The Battle of the Coral Sea - May 4 - 8, 1942
And it was on today’s date, May 4 in 1942 that those carriers began sticking it to the Japanese Navy when planes from aircraft carrier USS Yorktown bombed a Japanese invasion force headed for the island of Tulagi in the Solomon Islands, opening the Battle of the Coral Sea.
This was the first naval battle ever fought in which the surface vessels never came to within sight of each other; it was fought entirely by the aircraft of the two navies. Flush with success in their early campaigns, the Japanese sought to seal off the eastern Pacific and threaten Australia, which was just to the south. Towards that end they dispatched a force with the primary objective of taking Port Moresby on New Guinea which was an important Allied base of operations. The idea for the Japanese was to take Port Moresby and use it themselves to bomb Australia as well as any other Allied operations in the area. But they got in their own way. In the words of John Winton:
“The Japanese could have assembled an invasion force, given it as strong an escort as possible and simply sent it to Port Moresby. But that was not their way. Whenever they had enough ships they over-elaborated. They split their force into separate groups with separate objectives. They laid intricate traps, involving complicated diversions, decoys and pincer movements. Japanese plans required a degree of cooperation between ships which no navy in the world has ever achieved. They made few allowances for contingencies. Most dangerous of all, they relied on the enemy doing what was expected of him.”
"Scratch One Flattop!!"
The Japanese, commanded by Vice Admiral Shigeyoshi Inouye (below) had a task force assigned to capture Port Moresby.
Another one to invade Tulagi and set up a sea plane base and for Louisades, there was the main covering group intended to protect all of these operations. This had the light carrier Shoho attached, commanded by Admiral Goto, and the striking force which had the carriers Zuikaku, and Shokaku, under Admiral Takagi. Inouye meant to squeeze the Americans in a pincer between Goto and Takagi. But the Allies had broken the Japanese naval codes and thus knew in advance that the Japanese would be attacking Port Moresby and about when.

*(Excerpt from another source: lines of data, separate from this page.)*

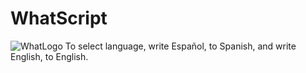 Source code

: # WhatScript
![WhatLogo](https://user-images.githubusercontent.com/113742701/190836696-7a9f837c-7223-496e-a051-cc69ec95ed0c.jpg)
To select language, write Español, to Spanish, and write English, to English.
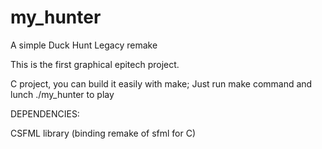 # my_hunter
A simple Duck Hunt Legacy remake

This is the first graphical epitech project.

C project, you can build it easily with make;
Just run make command and lunch ./my_hunter to play

DEPENDENCIES:

CSFML library (binding remake of sfml for C)
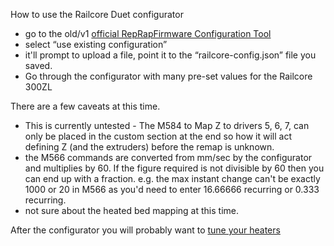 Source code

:  How to use the Railcore Duet configurator
 
 * go to the old/v1 [official RepRapFirmware Configuration Tool](https://configurator.reprapfirmware.org/v1/)
 * select “use existing configuration”
 * it'll prompt to upload a file, point it to the “railcore-config.json” file you saved.
 * Go through the configurator with many pre-set values for the Railcore 300ZL

There are a few caveats at this time.

 * This is currently untested - The M584 to Map Z to drivers 5, 6, 7, can only be placed in the custom section at the end
so how it will act defining Z (and the extruders) before the remap is unknown.
 * the M566 commands are converted from mm/sec by the configurator and multiplies by 60. If the figure required is not divisible by 60 then you can end up with a fraction. e.g. the max instant change can't be exactly 1000 or 20 in M566 as you'd need to enter 16.66666 recurring or 0.333 recurring.
 * not sure about the heated bed mapping at this time.

After the configurator you will probably want to [tune your heaters](https://duet3d.dozuki.com/Wiki/Tuning_the_heater_temperature_control)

With this information, Admiral Chester Nimitz, the U.S. Naval commander in the Pacific dispatched an American /Australian naval force
built around the aircraft carriers Lexington and Yorktown
and commanded by Rear Admiral Frank Fletcher (below) into the Coral Sea, which encompassed this area, to stop them. The Tulagi force was intercepted and attacked as said on May 4. The two forces spent the next two days groping around looking for each other as if they were blind folded, depending on their scout planes to tell them where the forces were. The main engagement took place on May 6 and 7, with strikes and counter strikes being launched by both sides. Planes from the Lexington found and successfully attacked the Shoho on the 6th. With planes from the Yorktown, they hit Shoho with thirteen bombs and seven torpedoes. Lt. Commander R.E. Dixon, leading one of the attack groups radioed back “Scratch one flattop! Dixon to Carrier, scratch one flattop!”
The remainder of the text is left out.